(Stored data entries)
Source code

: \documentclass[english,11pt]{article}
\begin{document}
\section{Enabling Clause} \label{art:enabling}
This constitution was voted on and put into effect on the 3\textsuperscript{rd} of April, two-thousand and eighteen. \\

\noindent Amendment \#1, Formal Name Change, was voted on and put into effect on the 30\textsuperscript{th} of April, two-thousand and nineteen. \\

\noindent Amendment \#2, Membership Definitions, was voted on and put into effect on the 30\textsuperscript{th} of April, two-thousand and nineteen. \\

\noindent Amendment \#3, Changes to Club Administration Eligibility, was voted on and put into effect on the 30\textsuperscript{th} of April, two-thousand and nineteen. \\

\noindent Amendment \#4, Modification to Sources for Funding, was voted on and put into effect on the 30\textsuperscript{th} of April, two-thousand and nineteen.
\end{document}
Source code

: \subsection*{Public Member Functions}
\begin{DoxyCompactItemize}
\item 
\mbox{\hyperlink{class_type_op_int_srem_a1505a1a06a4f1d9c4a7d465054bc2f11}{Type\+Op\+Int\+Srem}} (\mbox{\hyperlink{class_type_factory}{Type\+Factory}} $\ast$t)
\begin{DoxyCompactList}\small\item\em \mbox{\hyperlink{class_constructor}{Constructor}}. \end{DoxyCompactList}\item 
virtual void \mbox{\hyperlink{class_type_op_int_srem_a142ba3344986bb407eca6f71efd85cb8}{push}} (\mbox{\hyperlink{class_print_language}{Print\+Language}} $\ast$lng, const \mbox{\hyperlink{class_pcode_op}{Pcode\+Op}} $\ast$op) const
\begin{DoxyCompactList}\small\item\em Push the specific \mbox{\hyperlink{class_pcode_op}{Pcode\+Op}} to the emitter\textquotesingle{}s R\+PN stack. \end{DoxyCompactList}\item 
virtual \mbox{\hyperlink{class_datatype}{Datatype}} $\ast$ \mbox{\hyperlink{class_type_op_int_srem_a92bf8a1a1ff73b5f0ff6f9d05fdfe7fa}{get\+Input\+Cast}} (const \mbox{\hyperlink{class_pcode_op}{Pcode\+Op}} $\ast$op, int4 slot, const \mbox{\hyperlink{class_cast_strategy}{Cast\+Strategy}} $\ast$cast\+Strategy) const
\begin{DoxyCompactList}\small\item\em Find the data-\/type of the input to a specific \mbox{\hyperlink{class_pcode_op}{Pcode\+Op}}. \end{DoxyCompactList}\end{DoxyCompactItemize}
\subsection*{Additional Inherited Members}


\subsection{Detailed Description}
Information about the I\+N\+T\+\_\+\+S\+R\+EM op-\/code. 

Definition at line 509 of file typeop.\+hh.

# What is being asked
The answer should consist of every record above, copied exactly.

# Written answer
Source code

: \documentclass[english,11pt]{article}
\begin{document}
\section{Enabling Clause} \label{art:enabling}
This constitution was voted on and put into effect on the 3\textsuperscript{rd} of April, two-thousand and eighteen. \\

\noindent Amendment \#1, Formal Name Change, was voted on and put into effect on the 30\textsuperscript{th} of April, two-thousand and nineteen. \\

\noindent Amendment \#2, Membership Definitions, was voted on and put into effect on the 30\textsuperscript{th} of April, two-thousand and nineteen. \\

\noindent Amendment \#3, Changes to Club Administration Eligibility, was voted on and put into effect on the 30\textsuperscript{th} of April, two-thousand and nineteen. \\

\noindent Amendment \#4, Modification to Sources for Funding, was voted on and put into effect on the 30\textsuperscript{th} of April, two-thousand and nineteen.
\end{document}
Source code

: \subsection*{Public Member Functions}
\begin{DoxyCompactItemize}
\item 
\mbox{\hyperlink{class_type_op_int_srem_a1505a1a06a4f1d9c4a7d465054bc2f11}{Type\+Op\+Int\+Srem}} (\mbox{\hyperlink{class_type_factory}{Type\+Factory}} $\ast$t)
\begin{DoxyCompactList}\small\item\em \mbox{\hyperlink{class_constructor}{Constructor}}. \end{DoxyCompactList}\item 
virtual void \mbox{\hyperlink{class_type_op_int_srem_a142ba3344986bb407eca6f71efd85cb8}{push}} (\mbox{\hyperlink{class_print_language}{Print\+Language}} $\ast$lng, const \mbox{\hyperlink{class_pcode_op}{Pcode\+Op}} $\ast$op) const
\begin{DoxyCompactList}\small\item\em Push the specific \mbox{\hyperlink{class_pcode_op}{Pcode\+Op}} to the emitter\textquotesingle{}s R\+PN stack. \end{DoxyCompactList}\item 
virtual \mbox{\hyperlink{class_datatype}{Datatype}} $\ast$ \mbox{\hyperlink{class_type_op_int_srem_a92bf8a1a1ff73b5f0ff6f9d05fdfe7fa}{get\+Input\+Cast}} (const \mbox{\hyperlink{class_pcode_op}{Pcode\+Op}} $\ast$op, int4 slot, const \mbox{\hyperlink{class_cast_strategy}{Cast\+Strategy}} $\ast$cast\+Strategy) const
\begin{DoxyCompactList}\small\item\em Find the data-\/type of the input to a specific \mbox{\hyperlink{class_pcode_op}{Pcode\+Op}}. \end{DoxyCompactList}\end{DoxyCompactItemize}
\subsection*{Additional Inherited Members}


\subsection{Detailed Description}
Information about the I\+N\+T\+\_\+\+S\+R\+EM op-\/code. 

Definition at line 509 of file typeop.\+hh.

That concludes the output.